### Your assignment:
Take each line below that has "click" and copy it.
-------
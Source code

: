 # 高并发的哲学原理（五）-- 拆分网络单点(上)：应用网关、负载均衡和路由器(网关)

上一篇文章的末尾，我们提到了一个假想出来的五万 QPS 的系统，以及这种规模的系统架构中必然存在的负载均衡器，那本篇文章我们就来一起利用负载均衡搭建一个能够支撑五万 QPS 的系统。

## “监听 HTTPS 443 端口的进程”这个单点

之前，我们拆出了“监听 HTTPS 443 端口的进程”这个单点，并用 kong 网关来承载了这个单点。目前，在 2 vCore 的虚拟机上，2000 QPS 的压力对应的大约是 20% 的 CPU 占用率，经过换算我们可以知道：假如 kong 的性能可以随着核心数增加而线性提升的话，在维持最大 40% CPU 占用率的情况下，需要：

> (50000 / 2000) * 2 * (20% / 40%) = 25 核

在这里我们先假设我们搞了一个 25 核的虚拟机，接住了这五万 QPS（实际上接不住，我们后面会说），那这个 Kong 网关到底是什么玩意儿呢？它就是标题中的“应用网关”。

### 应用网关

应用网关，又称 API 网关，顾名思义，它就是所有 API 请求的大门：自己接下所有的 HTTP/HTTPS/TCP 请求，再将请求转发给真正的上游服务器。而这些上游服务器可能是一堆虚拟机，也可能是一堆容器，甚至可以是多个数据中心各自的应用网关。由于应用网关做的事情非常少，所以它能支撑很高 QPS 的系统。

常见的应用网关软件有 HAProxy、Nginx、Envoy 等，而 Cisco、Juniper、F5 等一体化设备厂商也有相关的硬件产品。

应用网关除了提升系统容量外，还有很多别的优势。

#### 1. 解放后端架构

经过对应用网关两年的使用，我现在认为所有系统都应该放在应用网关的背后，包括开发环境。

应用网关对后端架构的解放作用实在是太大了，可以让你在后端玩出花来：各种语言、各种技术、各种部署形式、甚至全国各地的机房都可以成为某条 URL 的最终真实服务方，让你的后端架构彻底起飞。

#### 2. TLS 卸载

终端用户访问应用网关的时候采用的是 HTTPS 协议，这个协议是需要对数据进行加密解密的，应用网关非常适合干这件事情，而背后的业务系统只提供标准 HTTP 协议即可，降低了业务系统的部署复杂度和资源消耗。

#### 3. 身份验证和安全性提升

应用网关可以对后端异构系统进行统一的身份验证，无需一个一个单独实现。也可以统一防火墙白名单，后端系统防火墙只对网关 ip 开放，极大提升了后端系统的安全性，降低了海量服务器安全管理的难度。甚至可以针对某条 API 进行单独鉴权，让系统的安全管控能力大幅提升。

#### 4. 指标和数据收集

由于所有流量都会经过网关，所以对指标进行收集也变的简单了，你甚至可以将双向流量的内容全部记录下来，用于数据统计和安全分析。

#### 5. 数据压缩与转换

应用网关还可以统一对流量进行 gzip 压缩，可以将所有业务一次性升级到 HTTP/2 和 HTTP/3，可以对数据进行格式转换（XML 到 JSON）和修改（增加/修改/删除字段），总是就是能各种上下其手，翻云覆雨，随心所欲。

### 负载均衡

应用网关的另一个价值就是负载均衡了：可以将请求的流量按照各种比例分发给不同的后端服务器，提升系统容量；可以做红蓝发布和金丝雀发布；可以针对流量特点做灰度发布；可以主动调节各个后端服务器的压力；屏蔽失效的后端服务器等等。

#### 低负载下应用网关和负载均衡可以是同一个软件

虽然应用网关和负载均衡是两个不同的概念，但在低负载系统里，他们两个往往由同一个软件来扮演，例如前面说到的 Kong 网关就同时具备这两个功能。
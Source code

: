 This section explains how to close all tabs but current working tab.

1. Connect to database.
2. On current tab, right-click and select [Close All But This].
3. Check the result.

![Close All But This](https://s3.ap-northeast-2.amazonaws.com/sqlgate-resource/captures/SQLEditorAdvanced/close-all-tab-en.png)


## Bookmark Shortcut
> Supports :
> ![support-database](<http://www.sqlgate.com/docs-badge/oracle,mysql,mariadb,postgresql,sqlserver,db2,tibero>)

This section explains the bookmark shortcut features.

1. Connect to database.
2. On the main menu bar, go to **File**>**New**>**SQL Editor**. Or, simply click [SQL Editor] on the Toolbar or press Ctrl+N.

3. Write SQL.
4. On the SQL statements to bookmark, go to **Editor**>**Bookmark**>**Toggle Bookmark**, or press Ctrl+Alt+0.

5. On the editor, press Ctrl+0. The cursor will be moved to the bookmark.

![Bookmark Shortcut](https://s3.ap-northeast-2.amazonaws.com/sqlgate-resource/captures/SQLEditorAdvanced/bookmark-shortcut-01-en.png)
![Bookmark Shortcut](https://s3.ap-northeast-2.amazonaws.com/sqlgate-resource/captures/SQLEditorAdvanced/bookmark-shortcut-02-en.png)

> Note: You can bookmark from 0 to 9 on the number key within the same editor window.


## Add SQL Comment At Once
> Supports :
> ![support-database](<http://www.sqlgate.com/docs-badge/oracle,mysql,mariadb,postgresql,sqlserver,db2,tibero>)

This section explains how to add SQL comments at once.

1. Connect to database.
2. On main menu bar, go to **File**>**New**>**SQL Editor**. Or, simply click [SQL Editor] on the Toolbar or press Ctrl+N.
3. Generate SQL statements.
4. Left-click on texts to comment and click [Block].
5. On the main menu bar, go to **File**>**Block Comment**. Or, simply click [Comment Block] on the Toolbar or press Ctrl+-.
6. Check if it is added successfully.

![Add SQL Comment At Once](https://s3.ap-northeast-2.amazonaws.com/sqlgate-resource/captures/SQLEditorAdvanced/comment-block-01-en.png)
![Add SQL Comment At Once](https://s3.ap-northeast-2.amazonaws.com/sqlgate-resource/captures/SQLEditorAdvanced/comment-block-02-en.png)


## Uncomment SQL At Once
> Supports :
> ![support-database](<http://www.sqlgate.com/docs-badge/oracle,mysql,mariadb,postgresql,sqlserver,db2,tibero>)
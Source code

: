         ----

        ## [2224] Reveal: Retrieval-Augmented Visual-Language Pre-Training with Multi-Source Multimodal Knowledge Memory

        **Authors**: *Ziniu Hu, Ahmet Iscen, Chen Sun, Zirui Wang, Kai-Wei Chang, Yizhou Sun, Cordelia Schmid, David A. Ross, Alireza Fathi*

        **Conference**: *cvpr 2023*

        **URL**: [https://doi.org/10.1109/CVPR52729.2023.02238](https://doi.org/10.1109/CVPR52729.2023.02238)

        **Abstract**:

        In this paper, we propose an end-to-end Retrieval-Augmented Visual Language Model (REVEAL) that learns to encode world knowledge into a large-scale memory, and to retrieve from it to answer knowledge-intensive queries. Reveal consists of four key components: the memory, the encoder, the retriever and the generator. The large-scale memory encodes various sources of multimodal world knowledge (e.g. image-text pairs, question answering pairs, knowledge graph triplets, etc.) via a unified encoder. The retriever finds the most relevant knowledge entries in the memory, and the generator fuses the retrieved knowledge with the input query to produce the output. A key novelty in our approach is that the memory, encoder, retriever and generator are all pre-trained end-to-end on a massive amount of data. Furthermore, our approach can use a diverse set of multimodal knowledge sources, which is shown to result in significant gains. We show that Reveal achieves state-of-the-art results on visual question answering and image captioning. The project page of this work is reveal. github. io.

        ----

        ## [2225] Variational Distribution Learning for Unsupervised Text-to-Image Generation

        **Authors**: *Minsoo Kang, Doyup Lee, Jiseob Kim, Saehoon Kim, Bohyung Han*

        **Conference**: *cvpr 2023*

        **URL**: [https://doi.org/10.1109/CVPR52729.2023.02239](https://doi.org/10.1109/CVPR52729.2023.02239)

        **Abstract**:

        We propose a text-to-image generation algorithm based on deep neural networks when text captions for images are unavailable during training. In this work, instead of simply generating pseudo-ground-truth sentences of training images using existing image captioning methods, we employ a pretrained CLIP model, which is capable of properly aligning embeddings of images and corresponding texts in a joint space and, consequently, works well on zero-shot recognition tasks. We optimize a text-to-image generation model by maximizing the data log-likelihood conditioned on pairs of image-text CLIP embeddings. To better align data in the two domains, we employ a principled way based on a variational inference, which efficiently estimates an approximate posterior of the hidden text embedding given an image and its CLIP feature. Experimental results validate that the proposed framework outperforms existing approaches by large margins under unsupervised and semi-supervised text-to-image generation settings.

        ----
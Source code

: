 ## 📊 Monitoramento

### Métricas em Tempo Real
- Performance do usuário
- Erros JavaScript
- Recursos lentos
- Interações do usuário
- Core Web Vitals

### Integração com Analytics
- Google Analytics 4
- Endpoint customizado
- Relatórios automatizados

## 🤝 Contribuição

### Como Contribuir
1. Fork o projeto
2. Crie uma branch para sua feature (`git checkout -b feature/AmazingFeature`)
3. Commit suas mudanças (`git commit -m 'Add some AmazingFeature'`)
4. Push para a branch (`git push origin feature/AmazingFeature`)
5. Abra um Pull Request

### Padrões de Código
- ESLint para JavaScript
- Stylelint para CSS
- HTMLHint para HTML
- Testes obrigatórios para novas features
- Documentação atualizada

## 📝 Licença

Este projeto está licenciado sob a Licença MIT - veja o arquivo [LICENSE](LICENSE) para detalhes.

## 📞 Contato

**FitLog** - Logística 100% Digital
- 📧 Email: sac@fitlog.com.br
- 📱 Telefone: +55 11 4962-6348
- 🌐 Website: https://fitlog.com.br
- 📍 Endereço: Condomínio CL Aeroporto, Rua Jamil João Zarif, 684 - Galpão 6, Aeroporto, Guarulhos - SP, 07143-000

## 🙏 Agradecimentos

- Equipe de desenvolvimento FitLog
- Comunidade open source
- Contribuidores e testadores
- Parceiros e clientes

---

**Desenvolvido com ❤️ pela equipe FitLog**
-------
### Response below:
2. On current tab, right-click and select [Close All But This].
2. On the main menu bar, go to **File**>**New**>**SQL Editor**. Or, simply click [SQL Editor] on the Toolbar or press Ctrl+N.
2. On main menu bar, go to **File**>**New**>**SQL Editor**. Or, simply click [SQL Editor] on the Toolbar or press Ctrl+N.
4. Left-click on texts to comment and click [Block].
5. On the main menu bar, go to **File**>**Block Comment**. Or, simply click [Comment Block] on the Toolbar or press Ctrl+-.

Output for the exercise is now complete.